[Date Prev][Date Next][Thread Prev][Thread Next][Date Index][Thread Index]

Re: [Condor-users] file transfer problems with vanilla job



On Thu, 11 Nov 2004 00:43:40 -0000  "Alan Christy Arokiam" wrote:

> I have written to the mailing list and no one seems to be aware that
> condor_vacate_job does not work, and in the version we use it
> doesn't seem to even exist.

condor_vacate_job was added in 6.7.0.  if you're not using 6.7.x, you
won't have condor_vacate_job.  however, i suspect you're on windows,
and now that you mention it, i bet out windows installer doesn't
handle this.  condor_vacate_job is just a copy of condor_rm or
condor_hold, renamed to be "condor_vacate_job".  i'll make sure our
windows installer will get this right for future releases.  in the
mean time, you can just copy condor_rm.exe to "condor_vacate_job.exe"
and it should all work fine.

and by "does not work", what do you mean? ;) i'm sure it works to
vacate the job.  if the files aren't getting transfered back, that's
another story (if that's not working, it's really the fault of the
condor_starter and/or condor_shadow), but at least condor_vacate_job
will have done its part...

> 1. For starters it is documented in the condor manual that condor on
> the vanilla universe will resatart a job from the beginning if it is
> vacated, 

true.

> so is of no point vacating the job.

not true.  if your job can checkpoint itself, there's a point to
vacating it, even if it's a vanilla job.

now, let's look at why:

when_to_transfer_output = ON_EXIT_OR_EVICT

in your submit file may not be working as you'd expect.

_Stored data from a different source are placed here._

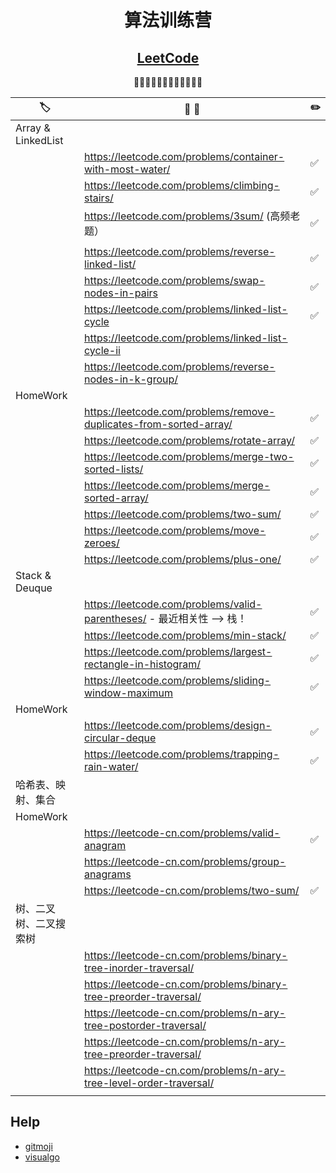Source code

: <div align="center">

# 算法训练营
## [LeetCode](https://leetcode.com/)

🚀🚀🚀🚀🚀🚀🚀🚀🚀🚀🚀🚀

</div>

| 🏷️                    | 📝 💬                                                                 | ✏️  |
| ---------------------- | --------------------------------------------------------------------- | --- |
| Array & LinkedList     |                                                                       |     |
|                        | https://leetcode.com/problems/container-with-most-water/              | ✅   |
|                        | https://leetcode.com/problems/climbing-stairs/                        | ✅   |
|                        | https://leetcode.com/problems/3sum/ (高频老题）                       | ✅   |
|                        |                                                                       |     |
|                        | https://leetcode.com/problems/reverse-linked-list/                    | ✅   |
|                        | https://leetcode.com/problems/swap-nodes-in-pairs                     | ✅   |
|                        | https://leetcode.com/problems/linked-list-cycle                       | ✅   |
|                        | https://leetcode.com/problems/linked-list-cycle-ii                    |     |
|                        | https://leetcode.com/problems/reverse-nodes-in-k-group/               |     |
| HomeWork               |                                                                       |     |
|                        | https://leetcode.com/problems/remove-duplicates-from-sorted-array/    | ✅   |
|                        | https://leetcode.com/problems/rotate-array/                           | ✅   |
|                        | https://leetcode.com/problems/merge-two-sorted-lists/                 | ✅   |
|                        | https://leetcode.com/problems/merge-sorted-array/                     | ✅   |
|                        | https://leetcode.com/problems/two-sum/                                | ✅   |
|                        | https://leetcode.com/problems/move-zeroes/                            | ✅   |
|                        | https://leetcode.com/problems/plus-one/                               | ✅   |
| Stack & Deuque         |                                                                       |     |
|                        | https://leetcode.com/problems/valid-parentheses/ - 最近相关性 —> 栈！ | ✅   |
|                        | https://leetcode.com/problems/min-stack/                              | ✅   |
|                        | https://leetcode.com/problems/largest-rectangle-in-histogram/         | ✅   |
|                        | https://leetcode.com/problems/sliding-window-maximum                  | ✅   |
| HomeWork               |                                                                       |     |
|                        | https://leetcode.com/problems/design-circular-deque                   | ✅   |
|                        | https://leetcode.com/problems/trapping-rain-water/                    | ✅   |
| 哈希表、映射、集合     |                                                                       |     |
| HomeWork               |                                                                       |     |
|                        | https://leetcode-cn.com/problems/valid-anagram                        | ✅   |
|                        | https://leetcode-cn.com/problems/group-anagrams                       |     |
|                        | https://leetcode-cn.com/problems/two-sum/                             | ✅   |
| 树、二叉树、二叉搜索树 |                                                                       |     |
|                        | https://leetcode-cn.com/problems/binary-tree-inorder-traversal/       |     |
|                        | https://leetcode-cn.com/problems/binary-tree-preorder-traversal/      |     |
|                        | https://leetcode-cn.com/problems/n-ary-tree-postorder-traversal/      |     |
|                        | https://leetcode-cn.com/problems/n-ary-tree-preorder-traversal/       |     |
|                        | https://leetcode-cn.com/problems/n-ary-tree-level-order-traversal/    |     |
|                        |                                                                       |     |

## Help

- [gitmoji](https://gitmoji.carloscuesta.me/)
- [visualgo]( https://visualgo.net/zh/bst)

when condor decides to vacate your job (either because of
condor_vacate, condor_vacate_job, or because of the startd's policy
expressions on the machine where it is running), it's going to send
your job a signal.  on unix, you can specify the signal to send via
the "kill_sig" setting in your submit file.  the default is SIGTERM.
on windows, we send a WM_CLOSE.

so, if your application doesn't catch WM_CLOSE, handle it, and do some
cleanup to write out, flush, and close the checkpoint files, those
files won't necessarily have any data, and condor won't try to
transfer them back for you.

> It would have been really useful if someone is kind enough to add
> the command condor_transfer (or something) to transfer half finished
> jobs for the vanilla universe. It is an irony since 90% of all
> desktops run windows and condor would reveloutionise their usage if
> it had some basic functionality like this.

unfortunately, it's next to impossible for us to add such a thing.
where would we transfer these files back to on the submit machine?
how would we know to send them along with your job when it restarts?
if this happened more than once, how would we know which copy to
overwrite?  who would be responsible for cleaning out old data?

we can do a decent job of answering the above questions if we transfer
the files ourselves, once the job exits.  we transfer them back to a
(job-specific) subdirectory in the spool directory.  this spool
directory for your job is where we transfer files back out again if
the job restarts.  everytime your job vacates, we transfer back to
another temporary directory, and if all the files transfered
successfully, we atomically "commit" these files to your job by moving
the temporary directory into the "real" location and removing the old
copy.  because of this semi-atomic commit, we only ever have 1 copy of
the data, so there's no big worry about garbage collection.

if we left it up to users to issue a condor_transfer_files command
whenever they felt like it, we'd have all kinds of problems with all
of the above, not to mention what should happen at the remote site to
ensure some degree of file synchronization while we're trying to copy
all these files around.  i.e. we'd probably suspend your job for the
whole duration we were transfering files, to make sure your job didn't
try to write anything while we were copying them...  

and, such a command would be useless if ON_EXIT_OR_EVICT was working
right. ;)  i'm not saying there's a bug (though we can try more
testing on windows to be sure).  but, if there is, that's what we
should spend our development time on, not adding this new command.

-derek (condor team)